(Beginning of THE INPUT)

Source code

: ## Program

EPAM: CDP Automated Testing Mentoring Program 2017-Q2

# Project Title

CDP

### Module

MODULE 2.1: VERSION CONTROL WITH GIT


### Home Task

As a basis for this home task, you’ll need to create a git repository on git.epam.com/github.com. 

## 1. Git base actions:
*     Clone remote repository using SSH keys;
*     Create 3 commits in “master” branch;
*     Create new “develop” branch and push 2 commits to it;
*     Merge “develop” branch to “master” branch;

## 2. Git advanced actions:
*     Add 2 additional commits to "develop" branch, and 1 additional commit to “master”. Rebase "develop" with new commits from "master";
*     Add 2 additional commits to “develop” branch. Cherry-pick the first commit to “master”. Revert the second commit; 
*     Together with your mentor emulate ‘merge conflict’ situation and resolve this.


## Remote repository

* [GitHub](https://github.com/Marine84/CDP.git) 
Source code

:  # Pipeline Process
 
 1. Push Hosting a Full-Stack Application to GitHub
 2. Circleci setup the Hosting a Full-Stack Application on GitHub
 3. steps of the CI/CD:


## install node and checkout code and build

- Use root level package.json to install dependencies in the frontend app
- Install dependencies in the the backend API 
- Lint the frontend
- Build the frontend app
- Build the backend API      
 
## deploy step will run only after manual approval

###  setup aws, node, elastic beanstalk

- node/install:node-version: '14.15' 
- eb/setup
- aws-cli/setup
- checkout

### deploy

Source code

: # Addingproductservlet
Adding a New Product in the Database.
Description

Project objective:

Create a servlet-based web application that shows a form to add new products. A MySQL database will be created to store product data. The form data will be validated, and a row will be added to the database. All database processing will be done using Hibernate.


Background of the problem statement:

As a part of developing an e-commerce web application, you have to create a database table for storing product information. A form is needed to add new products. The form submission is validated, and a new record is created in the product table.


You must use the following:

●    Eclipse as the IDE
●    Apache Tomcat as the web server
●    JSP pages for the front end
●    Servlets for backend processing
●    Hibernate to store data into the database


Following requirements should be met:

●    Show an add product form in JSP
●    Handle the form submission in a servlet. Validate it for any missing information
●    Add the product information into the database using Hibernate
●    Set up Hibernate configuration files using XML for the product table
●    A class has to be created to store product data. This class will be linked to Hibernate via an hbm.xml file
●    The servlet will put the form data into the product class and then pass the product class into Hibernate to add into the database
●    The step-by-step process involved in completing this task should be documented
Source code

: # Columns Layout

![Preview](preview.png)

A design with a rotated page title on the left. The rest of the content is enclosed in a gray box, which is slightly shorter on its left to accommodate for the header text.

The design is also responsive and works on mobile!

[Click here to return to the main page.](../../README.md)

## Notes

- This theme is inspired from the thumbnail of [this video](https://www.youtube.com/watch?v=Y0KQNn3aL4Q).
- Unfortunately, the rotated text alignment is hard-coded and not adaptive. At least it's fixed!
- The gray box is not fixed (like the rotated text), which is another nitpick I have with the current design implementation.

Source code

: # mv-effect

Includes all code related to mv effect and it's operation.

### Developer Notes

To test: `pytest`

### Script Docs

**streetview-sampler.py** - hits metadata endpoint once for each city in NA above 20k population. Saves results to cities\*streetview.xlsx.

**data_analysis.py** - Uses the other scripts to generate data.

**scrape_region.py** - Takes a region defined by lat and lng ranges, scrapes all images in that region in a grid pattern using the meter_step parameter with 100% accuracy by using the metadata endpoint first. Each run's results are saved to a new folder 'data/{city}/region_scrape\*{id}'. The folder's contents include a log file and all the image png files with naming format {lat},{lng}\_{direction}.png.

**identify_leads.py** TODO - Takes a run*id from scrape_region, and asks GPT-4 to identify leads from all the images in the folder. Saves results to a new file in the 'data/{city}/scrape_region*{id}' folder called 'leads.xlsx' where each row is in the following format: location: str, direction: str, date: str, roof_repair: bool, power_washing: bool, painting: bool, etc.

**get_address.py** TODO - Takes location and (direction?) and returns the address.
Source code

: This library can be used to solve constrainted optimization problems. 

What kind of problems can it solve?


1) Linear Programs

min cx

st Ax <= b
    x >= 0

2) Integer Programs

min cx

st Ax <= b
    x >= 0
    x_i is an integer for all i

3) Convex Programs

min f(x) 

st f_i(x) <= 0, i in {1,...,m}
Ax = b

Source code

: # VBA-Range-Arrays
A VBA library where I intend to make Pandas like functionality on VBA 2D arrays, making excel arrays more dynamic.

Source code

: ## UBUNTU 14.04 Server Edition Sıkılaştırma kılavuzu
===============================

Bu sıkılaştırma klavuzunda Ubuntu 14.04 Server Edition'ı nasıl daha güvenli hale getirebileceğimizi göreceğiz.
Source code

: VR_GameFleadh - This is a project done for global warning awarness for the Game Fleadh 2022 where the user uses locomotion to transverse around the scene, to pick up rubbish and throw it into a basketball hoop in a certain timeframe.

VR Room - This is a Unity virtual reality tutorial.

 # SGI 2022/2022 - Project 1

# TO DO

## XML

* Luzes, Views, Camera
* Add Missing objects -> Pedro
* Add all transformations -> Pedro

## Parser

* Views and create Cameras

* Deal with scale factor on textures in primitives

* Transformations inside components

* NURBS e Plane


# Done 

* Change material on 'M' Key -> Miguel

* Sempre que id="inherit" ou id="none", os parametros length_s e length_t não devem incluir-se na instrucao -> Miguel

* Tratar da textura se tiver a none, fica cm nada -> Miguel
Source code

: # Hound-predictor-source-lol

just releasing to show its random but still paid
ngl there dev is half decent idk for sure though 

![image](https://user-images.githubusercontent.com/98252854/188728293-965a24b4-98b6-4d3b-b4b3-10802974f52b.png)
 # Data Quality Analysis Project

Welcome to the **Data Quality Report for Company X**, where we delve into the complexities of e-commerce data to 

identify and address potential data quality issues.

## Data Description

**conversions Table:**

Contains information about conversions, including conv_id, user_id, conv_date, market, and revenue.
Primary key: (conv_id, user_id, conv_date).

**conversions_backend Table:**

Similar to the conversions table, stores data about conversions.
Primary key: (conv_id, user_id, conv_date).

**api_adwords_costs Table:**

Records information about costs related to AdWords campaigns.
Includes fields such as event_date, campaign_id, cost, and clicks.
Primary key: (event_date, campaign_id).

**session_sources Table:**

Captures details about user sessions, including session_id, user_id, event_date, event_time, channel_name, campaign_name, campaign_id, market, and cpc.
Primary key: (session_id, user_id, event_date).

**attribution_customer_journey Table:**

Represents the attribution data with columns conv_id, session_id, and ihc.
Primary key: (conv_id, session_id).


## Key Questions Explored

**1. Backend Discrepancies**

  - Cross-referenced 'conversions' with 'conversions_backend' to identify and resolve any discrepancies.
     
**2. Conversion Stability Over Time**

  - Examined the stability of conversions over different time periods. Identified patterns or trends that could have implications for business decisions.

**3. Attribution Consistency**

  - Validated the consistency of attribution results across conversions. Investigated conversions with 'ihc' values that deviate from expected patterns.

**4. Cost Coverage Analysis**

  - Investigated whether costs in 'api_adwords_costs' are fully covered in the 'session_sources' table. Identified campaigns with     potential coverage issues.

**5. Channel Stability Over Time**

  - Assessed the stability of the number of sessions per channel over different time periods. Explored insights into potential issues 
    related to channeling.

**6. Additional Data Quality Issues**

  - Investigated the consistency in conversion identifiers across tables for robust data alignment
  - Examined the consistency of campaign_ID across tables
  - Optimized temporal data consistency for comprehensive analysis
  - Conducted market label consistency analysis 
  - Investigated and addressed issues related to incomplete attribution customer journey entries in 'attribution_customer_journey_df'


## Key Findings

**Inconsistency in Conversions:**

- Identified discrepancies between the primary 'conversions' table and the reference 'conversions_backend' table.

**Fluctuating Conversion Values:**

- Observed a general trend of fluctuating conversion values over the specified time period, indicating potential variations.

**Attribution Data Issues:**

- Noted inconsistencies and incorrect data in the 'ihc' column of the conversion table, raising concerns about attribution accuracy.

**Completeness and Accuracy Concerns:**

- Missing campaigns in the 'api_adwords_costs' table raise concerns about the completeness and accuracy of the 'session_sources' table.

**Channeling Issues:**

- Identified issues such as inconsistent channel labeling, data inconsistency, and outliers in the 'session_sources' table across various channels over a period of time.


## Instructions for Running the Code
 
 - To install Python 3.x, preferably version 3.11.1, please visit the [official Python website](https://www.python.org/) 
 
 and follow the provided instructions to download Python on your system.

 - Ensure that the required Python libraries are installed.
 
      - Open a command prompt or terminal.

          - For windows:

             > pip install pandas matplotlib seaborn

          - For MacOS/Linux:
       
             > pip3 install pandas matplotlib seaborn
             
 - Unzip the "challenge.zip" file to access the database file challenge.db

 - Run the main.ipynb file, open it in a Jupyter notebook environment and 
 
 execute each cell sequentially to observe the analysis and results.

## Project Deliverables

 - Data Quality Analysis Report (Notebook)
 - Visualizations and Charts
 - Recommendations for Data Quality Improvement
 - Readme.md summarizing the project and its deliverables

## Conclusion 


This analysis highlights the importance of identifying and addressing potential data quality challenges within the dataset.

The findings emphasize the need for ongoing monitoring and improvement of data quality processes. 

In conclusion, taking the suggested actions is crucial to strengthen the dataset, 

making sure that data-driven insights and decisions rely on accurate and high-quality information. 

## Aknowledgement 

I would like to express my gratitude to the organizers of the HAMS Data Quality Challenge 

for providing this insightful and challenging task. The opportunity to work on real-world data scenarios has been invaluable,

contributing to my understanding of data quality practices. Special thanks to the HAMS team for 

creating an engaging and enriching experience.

(End of THE INPUT)

EXERCISE OBJECTIVE - Of all the entries above, output exactly the lines between the one holding "- Data Quality Analysis Report (Notebook)" and the one holding "for providing this", inclusive.

SOLUTION FOR THIS PROBLEM -
 - Data Quality Analysis Report (Notebook)
 - Visualizations and Charts
 - Recommendations for Data Quality Improvement
 - Readme.md summarizing the project and its deliverables

## Conclusion 


This analysis highlights the importance of identifying and addressing potential data quality challenges within the dataset.

The findings emphasize the need for ongoing monitoring and improvement of data quality processes. 

In conclusion, taking the suggested actions is crucial to strengthen the dataset, 

making sure that data-driven insights and decisions rely on accurate and high-quality information. 

## Aknowledgement 

I would like to express my gratitude to the organizers of the HAMS Data Quality Challenge 

for providing this insightful and challenging task. The opportunity to work on real-world data scenarios has been invaluable,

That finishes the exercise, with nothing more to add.